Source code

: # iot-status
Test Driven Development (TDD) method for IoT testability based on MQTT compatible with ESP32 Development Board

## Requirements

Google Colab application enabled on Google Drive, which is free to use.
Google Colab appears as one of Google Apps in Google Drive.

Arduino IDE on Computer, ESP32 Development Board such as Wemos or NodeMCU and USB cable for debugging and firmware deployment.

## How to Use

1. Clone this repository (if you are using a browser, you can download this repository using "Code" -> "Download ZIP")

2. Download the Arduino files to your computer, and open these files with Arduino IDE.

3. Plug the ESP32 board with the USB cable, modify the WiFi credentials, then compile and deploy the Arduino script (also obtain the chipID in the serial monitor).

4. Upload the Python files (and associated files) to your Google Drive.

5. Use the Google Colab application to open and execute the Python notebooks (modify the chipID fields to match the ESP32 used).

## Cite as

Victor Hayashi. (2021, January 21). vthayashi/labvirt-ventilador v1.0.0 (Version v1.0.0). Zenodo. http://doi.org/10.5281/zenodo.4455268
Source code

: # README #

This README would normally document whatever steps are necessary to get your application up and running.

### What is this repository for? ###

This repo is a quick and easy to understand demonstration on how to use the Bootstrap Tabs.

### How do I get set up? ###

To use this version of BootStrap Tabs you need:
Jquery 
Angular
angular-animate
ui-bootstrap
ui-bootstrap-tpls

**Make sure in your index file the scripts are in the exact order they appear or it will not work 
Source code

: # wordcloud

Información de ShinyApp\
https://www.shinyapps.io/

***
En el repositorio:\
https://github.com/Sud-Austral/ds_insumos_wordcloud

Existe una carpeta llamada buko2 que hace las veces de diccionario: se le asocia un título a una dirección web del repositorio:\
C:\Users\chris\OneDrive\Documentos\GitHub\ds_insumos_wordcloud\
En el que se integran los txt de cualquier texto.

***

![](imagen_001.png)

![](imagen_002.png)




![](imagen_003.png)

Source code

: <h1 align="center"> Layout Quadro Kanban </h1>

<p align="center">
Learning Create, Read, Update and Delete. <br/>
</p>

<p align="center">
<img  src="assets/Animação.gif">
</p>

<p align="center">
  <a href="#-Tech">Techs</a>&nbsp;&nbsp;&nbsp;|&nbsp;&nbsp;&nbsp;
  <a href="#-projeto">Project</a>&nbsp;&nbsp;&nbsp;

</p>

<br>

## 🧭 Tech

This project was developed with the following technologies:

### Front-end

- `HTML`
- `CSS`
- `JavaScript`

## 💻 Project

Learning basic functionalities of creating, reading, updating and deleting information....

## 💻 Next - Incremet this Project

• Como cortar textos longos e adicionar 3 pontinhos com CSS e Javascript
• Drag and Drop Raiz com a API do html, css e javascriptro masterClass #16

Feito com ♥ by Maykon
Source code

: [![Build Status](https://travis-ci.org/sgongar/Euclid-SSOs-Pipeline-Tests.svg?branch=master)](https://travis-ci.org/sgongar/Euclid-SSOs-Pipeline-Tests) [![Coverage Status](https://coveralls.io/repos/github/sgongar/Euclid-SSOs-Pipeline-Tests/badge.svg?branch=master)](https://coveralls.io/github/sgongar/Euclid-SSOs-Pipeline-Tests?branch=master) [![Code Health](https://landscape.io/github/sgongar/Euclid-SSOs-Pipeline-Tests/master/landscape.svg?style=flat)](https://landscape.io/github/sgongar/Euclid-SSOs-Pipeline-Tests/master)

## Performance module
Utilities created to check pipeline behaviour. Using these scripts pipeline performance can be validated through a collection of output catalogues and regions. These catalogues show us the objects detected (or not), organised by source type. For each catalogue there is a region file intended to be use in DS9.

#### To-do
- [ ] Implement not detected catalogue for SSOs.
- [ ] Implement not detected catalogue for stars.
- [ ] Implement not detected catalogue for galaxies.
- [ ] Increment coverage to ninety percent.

----------

Your output must contain exactly the lines from the one containing "En el que se" to the final line of the data above, and no other text.

En el que se integran los txt de cualquier texto.

***

![](imagen_001.png)

![](imagen_002.png)




![](imagen_003.png)

Source code

: <h1 align="center"> Layout Quadro Kanban </h1>

<p align="center">
Learning Create, Read, Update and Delete. <br/>
</p>

<p align="center">
<img  src="assets/Animação.gif">
</p>

<p align="center">
  <a href="#-Tech">Techs</a>&nbsp;&nbsp;&nbsp;|&nbsp;&nbsp;&nbsp;
  <a href="#-projeto">Project</a>&nbsp;&nbsp;&nbsp;

</p>

<br>

## 🧭 Tech

This project was developed with the following technologies:

### Front-end

- `HTML`
- `CSS`
- `JavaScript`

## 💻 Project

Learning basic functionalities of creating, reading, updating and deleting information....

## 💻 Next - Incremet this Project

• Como cortar textos longos e adicionar 3 pontinhos com CSS e Javascript
• Drag and Drop Raiz com a API do html, css e javascriptro masterClass #16

Feito com ♥ by Maykon
Source code

: [![Build Status](https://travis-ci.org/sgongar/Euclid-SSOs-Pipeline-Tests.svg?branch=master)](https://travis-ci.org/sgongar/Euclid-SSOs-Pipeline-Tests) [![Coverage Status](https://coveralls.io/repos/github/sgongar/Euclid-SSOs-Pipeline-Tests/badge.svg?branch=master)](https://coveralls.io/github/sgongar/Euclid-SSOs-Pipeline-Tests?branch=master) [![Code Health](https://landscape.io/github/sgongar/Euclid-SSOs-Pipeline-Tests/master/landscape.svg?style=flat)](https://landscape.io/github/sgongar/Euclid-SSOs-Pipeline-Tests/master)

## Performance module
Utilities created to check pipeline behaviour. Using these scripts pipeline performance can be validated through a collection of output catalogues and regions. These catalogues show us the objects detected (or not), organised by source type. For each catalogue there is a region file intended to be use in DS9.

#### To-do
- [ ] Implement not detected catalogue for SSOs.
- [ ] Implement not detected catalogue for stars.
- [ ] Implement not detected catalogue for galaxies.
- [ ] Increment coverage to ninety percent.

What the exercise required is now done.